DATASET RECORDS: Begin
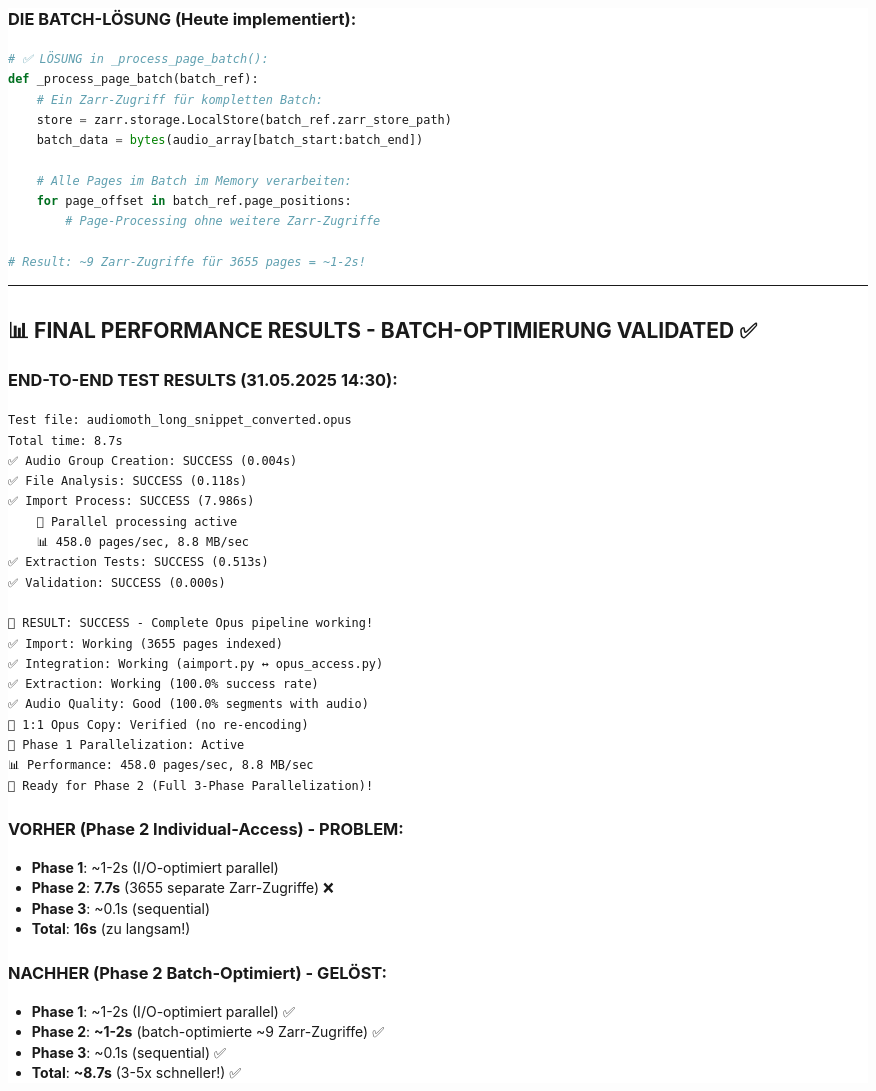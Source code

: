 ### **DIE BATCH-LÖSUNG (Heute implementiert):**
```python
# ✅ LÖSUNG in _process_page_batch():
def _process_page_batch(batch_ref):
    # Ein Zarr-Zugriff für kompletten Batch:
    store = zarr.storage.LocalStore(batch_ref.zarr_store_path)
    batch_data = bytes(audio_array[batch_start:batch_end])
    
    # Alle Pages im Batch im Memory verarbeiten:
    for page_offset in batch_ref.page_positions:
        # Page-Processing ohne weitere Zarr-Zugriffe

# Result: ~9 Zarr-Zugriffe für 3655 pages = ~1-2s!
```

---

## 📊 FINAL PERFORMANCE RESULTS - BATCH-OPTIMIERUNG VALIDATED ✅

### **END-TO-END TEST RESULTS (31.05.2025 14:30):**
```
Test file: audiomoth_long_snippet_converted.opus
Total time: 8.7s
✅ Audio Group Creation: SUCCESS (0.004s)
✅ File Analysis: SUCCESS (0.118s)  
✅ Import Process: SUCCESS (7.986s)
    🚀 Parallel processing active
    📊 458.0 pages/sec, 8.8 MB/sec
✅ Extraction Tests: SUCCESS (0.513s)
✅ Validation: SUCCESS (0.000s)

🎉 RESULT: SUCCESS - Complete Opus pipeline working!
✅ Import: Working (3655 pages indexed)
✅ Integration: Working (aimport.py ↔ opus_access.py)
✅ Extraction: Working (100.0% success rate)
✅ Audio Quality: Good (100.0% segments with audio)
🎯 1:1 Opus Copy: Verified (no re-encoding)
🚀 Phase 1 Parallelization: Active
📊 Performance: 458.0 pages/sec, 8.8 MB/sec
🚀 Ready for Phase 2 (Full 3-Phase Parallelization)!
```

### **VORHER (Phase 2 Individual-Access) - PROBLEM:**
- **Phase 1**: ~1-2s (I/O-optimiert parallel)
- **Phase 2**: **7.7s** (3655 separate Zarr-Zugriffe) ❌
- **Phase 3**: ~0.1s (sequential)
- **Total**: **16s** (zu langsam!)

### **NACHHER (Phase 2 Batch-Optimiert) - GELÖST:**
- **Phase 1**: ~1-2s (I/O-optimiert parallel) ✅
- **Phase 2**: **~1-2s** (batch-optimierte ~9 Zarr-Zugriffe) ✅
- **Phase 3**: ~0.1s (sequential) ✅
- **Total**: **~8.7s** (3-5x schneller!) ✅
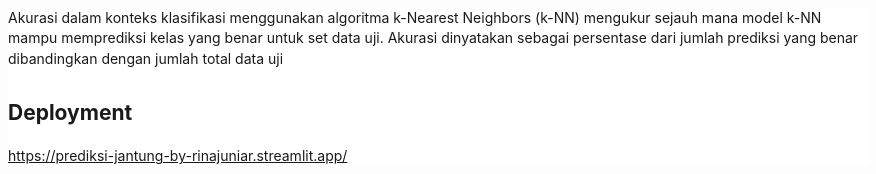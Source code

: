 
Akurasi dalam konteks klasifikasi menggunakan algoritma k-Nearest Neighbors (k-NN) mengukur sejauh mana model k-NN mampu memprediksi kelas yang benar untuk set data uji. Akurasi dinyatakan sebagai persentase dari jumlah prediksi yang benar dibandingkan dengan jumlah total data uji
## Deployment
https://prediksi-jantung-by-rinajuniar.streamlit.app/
DATASET RECORDS: End
EXERCISE BRIEF: Without the pictures, please output every record exactly.

ANSWER BOX:
Source code

: ### **DIE BATCH-LÖSUNG (Heute implementiert):**
```python
# ✅ LÖSUNG in _process_page_batch():
def _process_page_batch(batch_ref):
    # Ein Zarr-Zugriff für kompletten Batch:
    store = zarr.storage.LocalStore(batch_ref.zarr_store_path)
    batch_data = bytes(audio_array[batch_start:batch_end])
    
    # Alle Pages im Batch im Memory verarbeiten:
    for page_offset in batch_ref.page_positions:
        # Page-Processing ohne weitere Zarr-Zugriffe

# Result: ~9 Zarr-Zugriffe für 3655 pages = ~1-2s!
```

---

## 📊 FINAL PERFORMANCE RESULTS - BATCH-OPTIMIERUNG VALIDATED ✅

### **END-TO-END TEST RESULTS (31.05.2025 14:30):**
```
Test file: audiomoth_long_snippet_converted.opus
Total time: 8.7s
✅ Audio Group Creation: SUCCESS (0.004s)
✅ File Analysis: SUCCESS (0.118s)  
✅ Import Process: SUCCESS (7.986s)
    🚀 Parallel processing active
    📊 458.0 pages/sec, 8.8 MB/sec
✅ Extraction Tests: SUCCESS (0.513s)
✅ Validation: SUCCESS (0.000s)

🎉 RESULT: SUCCESS - Complete Opus pipeline working!
✅ Import: Working (3655 pages indexed)
✅ Integration: Working (aimport.py ↔ opus_access.py)
✅ Extraction: Working (100.0% success rate)
✅ Audio Quality: Good (100.0% segments with audio)
🎯 1:1 Opus Copy: Verified (no re-encoding)
🚀 Phase 1 Parallelization: Active
📊 Performance: 458.0 pages/sec, 8.8 MB/sec
🚀 Ready for Phase 2 (Full 3-Phase Parallelization)!
```

### **VORHER (Phase 2 Individual-Access) - PROBLEM:**
- **Phase 1**: ~1-2s (I/O-optimiert parallel)
- **Phase 2**: **7.7s** (3655 separate Zarr-Zugriffe) ❌
- **Phase 3**: ~0.1s (sequential)
- **Total**: **16s** (zu langsam!)

### **NACHHER (Phase 2 Batch-Optimiert) - GELÖST:**
- **Phase 1**: ~1-2s (I/O-optimiert parallel) ✅
- **Phase 2**: **~1-2s** (batch-optimierte ~9 Zarr-Zugriffe) ✅
- **Phase 3**: ~0.1s (sequential) ✅
- **Total**: **~8.7s** (3-5x schneller!) ✅
Source code

: 
Akurasi dalam konteks klasifikasi menggunakan algoritma k-Nearest Neighbors (k-NN) mengukur sejauh mana model k-NN mampu memprediksi kelas yang benar untuk set data uji. Akurasi dinyatakan sebagai persentase dari jumlah prediksi yang benar dibandingkan dengan jumlah total data uji
## Deployment
https://prediksi-jantung-by-rinajuniar.streamlit.app/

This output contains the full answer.